Die aufgestellten Stühle hätte es nicht gebraucht, weil sie für die gesamten knappen zwei Stunden niemand nutzt, jeder bleibt stehen und feiert dieses Ereignis. Tiger Tom beherrscht das Showbiz wie kein zweiter, seine Zwischenansagen sind legendär und immer geschmackvoll auf den Punkt gebracht.
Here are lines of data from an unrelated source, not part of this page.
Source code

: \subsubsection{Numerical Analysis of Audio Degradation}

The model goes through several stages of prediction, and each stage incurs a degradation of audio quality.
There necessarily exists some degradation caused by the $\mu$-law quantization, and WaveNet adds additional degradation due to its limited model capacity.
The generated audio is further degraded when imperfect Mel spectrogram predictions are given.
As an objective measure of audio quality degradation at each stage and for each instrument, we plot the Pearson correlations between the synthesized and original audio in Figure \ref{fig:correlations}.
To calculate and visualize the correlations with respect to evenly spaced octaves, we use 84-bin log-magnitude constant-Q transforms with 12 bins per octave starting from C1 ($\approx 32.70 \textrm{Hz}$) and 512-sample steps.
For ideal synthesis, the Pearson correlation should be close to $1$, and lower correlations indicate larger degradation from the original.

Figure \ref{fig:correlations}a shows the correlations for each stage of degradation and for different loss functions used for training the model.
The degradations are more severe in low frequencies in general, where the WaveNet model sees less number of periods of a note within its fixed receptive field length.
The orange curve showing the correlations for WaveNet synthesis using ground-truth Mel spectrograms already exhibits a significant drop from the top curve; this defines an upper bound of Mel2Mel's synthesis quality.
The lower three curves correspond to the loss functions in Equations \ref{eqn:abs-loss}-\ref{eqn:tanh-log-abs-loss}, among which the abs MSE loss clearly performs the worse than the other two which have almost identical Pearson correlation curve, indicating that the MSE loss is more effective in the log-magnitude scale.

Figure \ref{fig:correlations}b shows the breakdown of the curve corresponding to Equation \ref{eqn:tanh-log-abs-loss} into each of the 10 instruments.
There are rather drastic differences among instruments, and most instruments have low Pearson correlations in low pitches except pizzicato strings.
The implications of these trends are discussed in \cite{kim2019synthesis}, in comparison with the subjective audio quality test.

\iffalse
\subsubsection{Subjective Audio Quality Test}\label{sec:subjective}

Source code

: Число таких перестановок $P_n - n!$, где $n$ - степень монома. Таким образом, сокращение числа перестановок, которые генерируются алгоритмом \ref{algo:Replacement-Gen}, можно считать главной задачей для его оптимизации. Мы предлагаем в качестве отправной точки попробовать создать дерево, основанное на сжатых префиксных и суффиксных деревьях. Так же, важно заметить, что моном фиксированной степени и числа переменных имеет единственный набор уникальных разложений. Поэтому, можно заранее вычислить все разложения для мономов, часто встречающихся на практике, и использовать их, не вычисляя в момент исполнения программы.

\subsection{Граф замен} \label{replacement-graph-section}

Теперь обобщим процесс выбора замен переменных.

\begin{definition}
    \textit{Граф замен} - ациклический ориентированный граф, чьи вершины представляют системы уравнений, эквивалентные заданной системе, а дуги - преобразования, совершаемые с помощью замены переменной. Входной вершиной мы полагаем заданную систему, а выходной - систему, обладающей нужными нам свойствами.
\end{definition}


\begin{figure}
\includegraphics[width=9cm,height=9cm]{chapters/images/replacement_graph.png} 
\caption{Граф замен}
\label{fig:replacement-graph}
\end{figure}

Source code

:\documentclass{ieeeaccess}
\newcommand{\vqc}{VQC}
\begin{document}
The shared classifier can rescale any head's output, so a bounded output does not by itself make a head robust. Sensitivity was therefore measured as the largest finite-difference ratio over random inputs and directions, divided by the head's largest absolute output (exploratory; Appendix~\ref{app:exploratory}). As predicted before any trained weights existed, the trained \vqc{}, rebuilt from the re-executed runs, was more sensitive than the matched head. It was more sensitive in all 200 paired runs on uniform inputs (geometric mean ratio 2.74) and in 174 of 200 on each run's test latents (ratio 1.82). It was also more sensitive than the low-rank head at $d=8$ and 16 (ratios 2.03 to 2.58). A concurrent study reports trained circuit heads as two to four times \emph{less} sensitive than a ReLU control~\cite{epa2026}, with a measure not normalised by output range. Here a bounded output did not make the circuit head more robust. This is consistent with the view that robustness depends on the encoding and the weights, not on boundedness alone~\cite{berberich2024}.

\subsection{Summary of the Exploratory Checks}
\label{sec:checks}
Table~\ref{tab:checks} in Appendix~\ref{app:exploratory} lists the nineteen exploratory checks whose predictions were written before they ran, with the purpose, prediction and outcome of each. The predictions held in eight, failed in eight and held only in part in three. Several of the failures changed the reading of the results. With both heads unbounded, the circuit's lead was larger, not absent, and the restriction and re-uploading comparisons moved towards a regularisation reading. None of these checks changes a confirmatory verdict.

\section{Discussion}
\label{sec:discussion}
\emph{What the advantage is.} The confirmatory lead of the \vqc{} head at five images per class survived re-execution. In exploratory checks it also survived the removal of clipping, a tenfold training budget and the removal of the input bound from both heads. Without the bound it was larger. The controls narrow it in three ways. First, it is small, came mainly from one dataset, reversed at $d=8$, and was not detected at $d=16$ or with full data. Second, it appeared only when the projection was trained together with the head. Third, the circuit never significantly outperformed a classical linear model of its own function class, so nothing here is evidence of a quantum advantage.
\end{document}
Vom Staubsaugervertreter zum Weltstar
Die gute alte Schule des Unterhaltungskünstlers hat er von der Pike gelernt, als er in jungen Jahren nach einer kurzen Zeit als Staubsaugervertreter sein stimmliches Talent entdeckte und sich mit diversen Bandformationen durch die walisischen Clubs musizierte.
Mit dreiundzwanzig landete er schließlich in London und wurde rasch zum Geheimtipp in der Livemusikszene. Dann ging es rasant, er sang die Titelsongs zu "What's new, Pussycat" und dem James-Bond-Klassiker "Feuerball", lernte dabei nebenbei Romy Schneider, Peter Sellers, Woody Allen und Sean Connery kennen, mehrere Welttourneen folgten.
Seither sind sechzig Jahre vergangen. Wie ein Einser steht er da und erzählt plaudernd von seinem ersten Münchenbesuch bezüglich seiner Bambiverleihung im Jahr 1968.
"It's not unusal": Einleitung mit Kongas
Da bemerkt er aus dem Augenwinkel seinen Drummer und Musical Director Gary Wallis, der übrigens vor einigen Jahren auf Marianne Rosenbergs Tour trommelte. Gary hat am linken Bühnenrand Platz hinter zwei kubanischen Fasstrommeln Platz genommen. Launig fragt der Tiger wie in einer kunterbunten Kindersendung: "Was hast Du denn da?" Mit dezent gespielter Überraschung stammelt Wallis: "Das sind Kongas." Tom Jones: "Aha! Kongas! Interessant. Was kannst du denn mit denen machen?" Wallis: "Ich kann darauf spielen." Gesagt, getan.
Der Rhythmus wird eingeleitet und geht sofort ins Blut, als der Bass von Dave Bronze einsetzt, steht fest: die Kongas sind die geniale Einleitung zum Welthit "It's not unusual", ein wunderschönes sentimentales Liebeslied: "Es ist nicht ungewöhnlich, von jemandem geliebt zu werden. Es ist nicht ungewöhnlich, mit jemandem Spaß zu haben. Aber wenn ich sehe, dass du mit jemand anderem rumhängst, ist es nicht ungewöhnlich, dass du mich weinen siehst."
Viele Hommagen an verstorbene Weggefährten
Seine Stimme ist klar, sein Geist wach und seine Eleganz umwerfend wie eh und je. So singt er dann neben seinen zahlreichen Hits viele Hommagen an verstorbene Freunde und Kollegen, deren Lieder seine gesamte Karriere begleiteten und ihm teilweise Inspirationen zu grandiosen Coversongs lieferten.
Ganz vorne freilich "Kiss" von Prince, der am gleichen Tag wie Tom Jones geboren wurde. Diesen Song hat der Tiger vor langer Zeit mit der Kultband "Art of Noise" neu aufgenommen und damit die Charts erstürmt. Im Lauf des Abends folgt noch "Tower of Song" von Leonhard Cohen, aber auch Lieder von Jerry Lee Lewis und Joe Cocker werden dargeboten.
Wie wohltuend ist es, dass wir in unseren Tagen noch Auftritte von Meistern wie John Cleese oder Tom Jones genießen dürfen, der erzählt, dass er kürzlich auf dem neunzigsten Geburtstag von Willie Nelson sein durfte. Kokett lächelnd fügt er hinzu: "Ich bin gerade mal 83. Es gibt also ein Ereignis, auf das ich mich freue!" Und schon setzt er den nächsten musikalischen Glanzpunkt. Mögen uns noch viele beflügelnde Abende von Mister Sexbomb beschert werden!